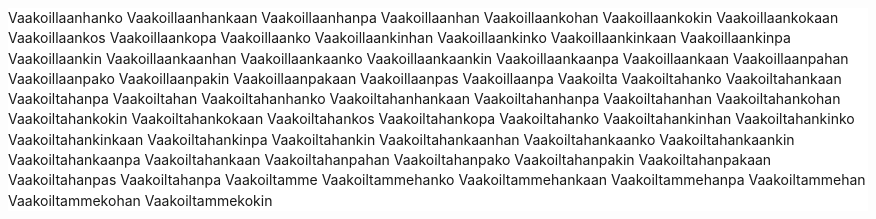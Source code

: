 Vaakoillaanhanko
Vaakoillaanhankaan
Vaakoillaanhanpa
Vaakoillaanhan
Vaakoillaankohan
Vaakoillaankokin
Vaakoillaankokaan
Vaakoillaankos
Vaakoillaankopa
Vaakoillaanko
Vaakoillaankinhan
Vaakoillaankinko
Vaakoillaankinkaan
Vaakoillaankinpa
Vaakoillaankin
Vaakoillaankaanhan
Vaakoillaankaanko
Vaakoillaankaankin
Vaakoillaankaanpa
Vaakoillaankaan
Vaakoillaanpahan
Vaakoillaanpako
Vaakoillaanpakin
Vaakoillaanpakaan
Vaakoillaanpas
Vaakoillaanpa
Vaakoilta
Vaakoiltahanko
Vaakoiltahankaan
Vaakoiltahanpa
Vaakoiltahan
Vaakoiltahanhanko
Vaakoiltahanhankaan
Vaakoiltahanhanpa
Vaakoiltahanhan
Vaakoiltahankohan
Vaakoiltahankokin
Vaakoiltahankokaan
Vaakoiltahankos
Vaakoiltahankopa
Vaakoiltahanko
Vaakoiltahankinhan
Vaakoiltahankinko
Vaakoiltahankinkaan
Vaakoiltahankinpa
Vaakoiltahankin
Vaakoiltahankaanhan
Vaakoiltahankaanko
Vaakoiltahankaankin
Vaakoiltahankaanpa
Vaakoiltahankaan
Vaakoiltahanpahan
Vaakoiltahanpako
Vaakoiltahanpakin
Vaakoiltahanpakaan
Vaakoiltahanpas
Vaakoiltahanpa
Vaakoiltamme
Vaakoiltammehanko
Vaakoiltammehankaan
Vaakoiltammehanpa
Vaakoiltammehan
Vaakoiltammekohan
Vaakoiltammekokin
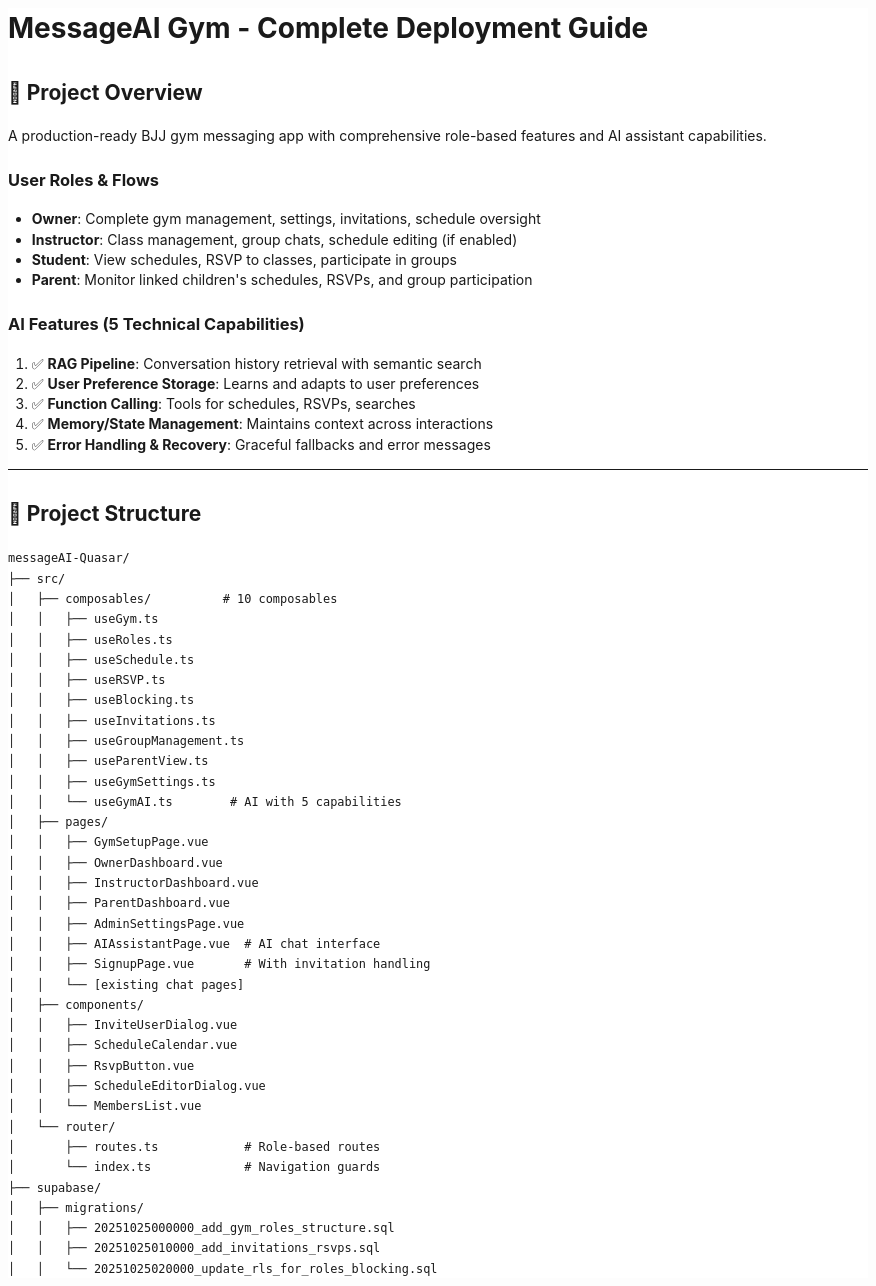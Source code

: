 # MessageAI Gym - Complete Deployment Guide

## 🎯 Project Overview

A production-ready BJJ gym messaging app with comprehensive role-based features and AI assistant capabilities.

### User Roles & Flows
- **Owner**: Complete gym management, settings, invitations, schedule oversight
- **Instructor**: Class management, group chats, schedule editing (if enabled)
- **Student**: View schedules, RSVP to classes, participate in groups
- **Parent**: Monitor linked children's schedules, RSVPs, and group participation

### AI Features (5 Technical Capabilities)
1. ✅ **RAG Pipeline**: Conversation history retrieval with semantic search
2. ✅ **User Preference Storage**: Learns and adapts to user preferences
3. ✅ **Function Calling**: Tools for schedules, RSVPs, searches
4. ✅ **Memory/State Management**: Maintains context across interactions
5. ✅ **Error Handling & Recovery**: Graceful fallbacks and error messages

---

## 📁 Project Structure

```
messageAI-Quasar/
├── src/
│   ├── composables/          # 10 composables
│   │   ├── useGym.ts
│   │   ├── useRoles.ts
│   │   ├── useSchedule.ts
│   │   ├── useRSVP.ts
│   │   ├── useBlocking.ts
│   │   ├── useInvitations.ts
│   │   ├── useGroupManagement.ts
│   │   ├── useParentView.ts
│   │   ├── useGymSettings.ts
│   │   └── useGymAI.ts        # AI with 5 capabilities
│   ├── pages/
│   │   ├── GymSetupPage.vue
│   │   ├── OwnerDashboard.vue
│   │   ├── InstructorDashboard.vue
│   │   ├── ParentDashboard.vue
│   │   ├── AdminSettingsPage.vue
│   │   ├── AIAssistantPage.vue  # AI chat interface
│   │   ├── SignupPage.vue       # With invitation handling
│   │   └── [existing chat pages]
│   ├── components/
│   │   ├── InviteUserDialog.vue
│   │   ├── ScheduleCalendar.vue
│   │   ├── RsvpButton.vue
│   │   ├── ScheduleEditorDialog.vue
│   │   └── MembersList.vue
│   └── router/
│       ├── routes.ts            # Role-based routes
│       └── index.ts             # Navigation guards
├── supabase/
│   ├── migrations/
│   │   ├── 20251025000000_add_gym_roles_structure.sql
│   │   ├── 20251025010000_add_invitations_rsvps.sql
│   │   └── 20251025020000_update_rls_for_roles_blocking.sql
```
===============
▸ **What you will do**:
Reproduce the entries exactly, from the line with "Vaakoiltahankokaan" to the line with "Complete Deployment Guide", both lines included, keeping no pictures.

▸ **Task result**:
Vaakoiltahankokaan
Vaakoiltahankos
Vaakoiltahankopa
Vaakoiltahanko
Vaakoiltahankinhan
Vaakoiltahankinko
Vaakoiltahankinkaan
Vaakoiltahankinpa
Vaakoiltahankin
Vaakoiltahankaanhan
Vaakoiltahankaanko
Vaakoiltahankaankin
Vaakoiltahankaanpa
Vaakoiltahankaan
Vaakoiltahanpahan
Vaakoiltahanpako
Vaakoiltahanpakin
Vaakoiltahanpakaan
Vaakoiltahanpas
Vaakoiltahanpa
Vaakoiltamme
Vaakoiltammehanko
Vaakoiltammehankaan
Vaakoiltammehanpa
Vaakoiltammehan
Vaakoiltammekohan
Vaakoiltammekokin
Source code

: # MessageAI Gym - Complete Deployment Guide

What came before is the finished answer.